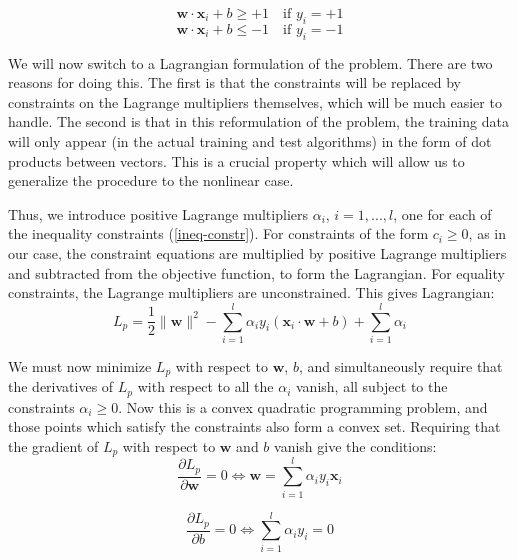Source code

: \begin{equation}
\mathbf{w} \cdot \mathbf{x}_i + b \ge +1 \quad \text{if } y_i = +1
\label{const1}
\end{equation}
\begin{equation}
\mathbf{w} \cdot \mathbf{x}_i + b \le -1 \quad \text{if } y_i = -1
\label{constr2}
\end{equation}

We will now switch to a Lagrangian formulation of the problem. There are two reasons
for doing this. The first is that the constraints will be replaced by constraints on the
Lagrange multipliers themselves, which will be much easier to handle. The second is that
in this reformulation of the problem, the training data will only appear (in the actual training
and test algorithms) in the form of dot products between vectors. This is a crucial property
which will allow us to generalize the procedure to the nonlinear case.

Thus, we introduce positive Lagrange multipliers $\alpha_i$, $i = 1, ... , l$, one for each of the
inequality constraints (\ref{ineq-constr}). For constraints of the form $c_i \ge 0$, as in our case, the
constraint equations are multiplied by positive Lagrange multipliers and subtracted from the objective function, to form the Lagrangian. For equality constraints, the Lagrange multipliers are unconstrained. This gives Lagrangian:
\begin{equation}
L_p = \frac{1}{2} \| \mathbf{w} \|^2 - \sum_{i=1}^l \alpha_i y_i (\mathbf{x}_i \cdot \mathbf{w} + b) + \sum_{i=1}^l \alpha_i
\label{Lp}
\end{equation}

We must now minimize $L_p$ with respect to $\mathbf{w}$, $b$, and simultaneously require that the
derivatives of $L_p$ with respect to all the $\alpha_i$ vanish, all subject to the constraints $\alpha_i \ge 0$. Now this is a convex quadratic programming
problem, and those points which satisfy the
constraints also form a convex set. Requiring that the gradient of $L_p$ with respect to $\mathbf{w}$ and $b$ vanish give the conditions:
\begin{equation}
\frac{\partial L_p}{\partial \mathbf{w}} = 0 \Longleftrightarrow \mathbf{w} = \sum_{i=1}^l \alpha_i y_i \mathbf{x}_i
\label{14}
\end{equation}

\begin{equation}
\frac{\partial L_p}{\partial b} = 0 \Longleftrightarrow \sum_{i=1}^l \alpha_i y_i =0
\label{15}
\end{equation}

EXERCISE BRIEF
Copy out the listing above in full and leave out its pictures.

TASK SOLUTION
Source code

: \begin{equation}
\mathbf{w} \cdot \mathbf{x}_i + b \ge +1 \quad \text{if } y_i = +1
\label{const1}
\end{equation}
\begin{equation}
\mathbf{w} \cdot \mathbf{x}_i + b \le -1 \quad \text{if } y_i = -1
\label{constr2}
\end{equation}

We will now switch to a Lagrangian formulation of the problem. There are two reasons
for doing this. The first is that the constraints will be replaced by constraints on the
Lagrange multipliers themselves, which will be much easier to handle. The second is that
in this reformulation of the problem, the training data will only appear (in the actual training
and test algorithms) in the form of dot products between vectors. This is a crucial property
which will allow us to generalize the procedure to the nonlinear case.

Thus, we introduce positive Lagrange multipliers $\alpha_i$, $i = 1, ... , l$, one for each of the
inequality constraints (\ref{ineq-constr}). For constraints of the form $c_i \ge 0$, as in our case, the
constraint equations are multiplied by positive Lagrange multipliers and subtracted from the objective function, to form the Lagrangian. For equality constraints, the Lagrange multipliers are unconstrained. This gives Lagrangian:
\begin{equation}
L_p = \frac{1}{2} \| \mathbf{w} \|^2 - \sum_{i=1}^l \alpha_i y_i (\mathbf{x}_i \cdot \mathbf{w} + b) + \sum_{i=1}^l \alpha_i
\label{Lp}
\end{equation}

We must now minimize $L_p$ with respect to $\mathbf{w}$, $b$, and simultaneously require that the
derivatives of $L_p$ with respect to all the $\alpha_i$ vanish, all subject to the constraints $\alpha_i \ge 0$. Now this is a convex quadratic programming
problem, and those points which satisfy the
constraints also form a convex set. Requiring that the gradient of $L_p$ with respect to $\mathbf{w}$ and $b$ vanish give the conditions:
\begin{equation}
\frac{\partial L_p}{\partial \mathbf{w}} = 0 \Longleftrightarrow \mathbf{w} = \sum_{i=1}^l \alpha_i y_i \mathbf{x}_i
\label{14}
\end{equation}

\begin{equation}
\frac{\partial L_p}{\partial b} = 0 \Longleftrightarrow \sum_{i=1}^l \alpha_i y_i =0
\label{15}
\end{equation}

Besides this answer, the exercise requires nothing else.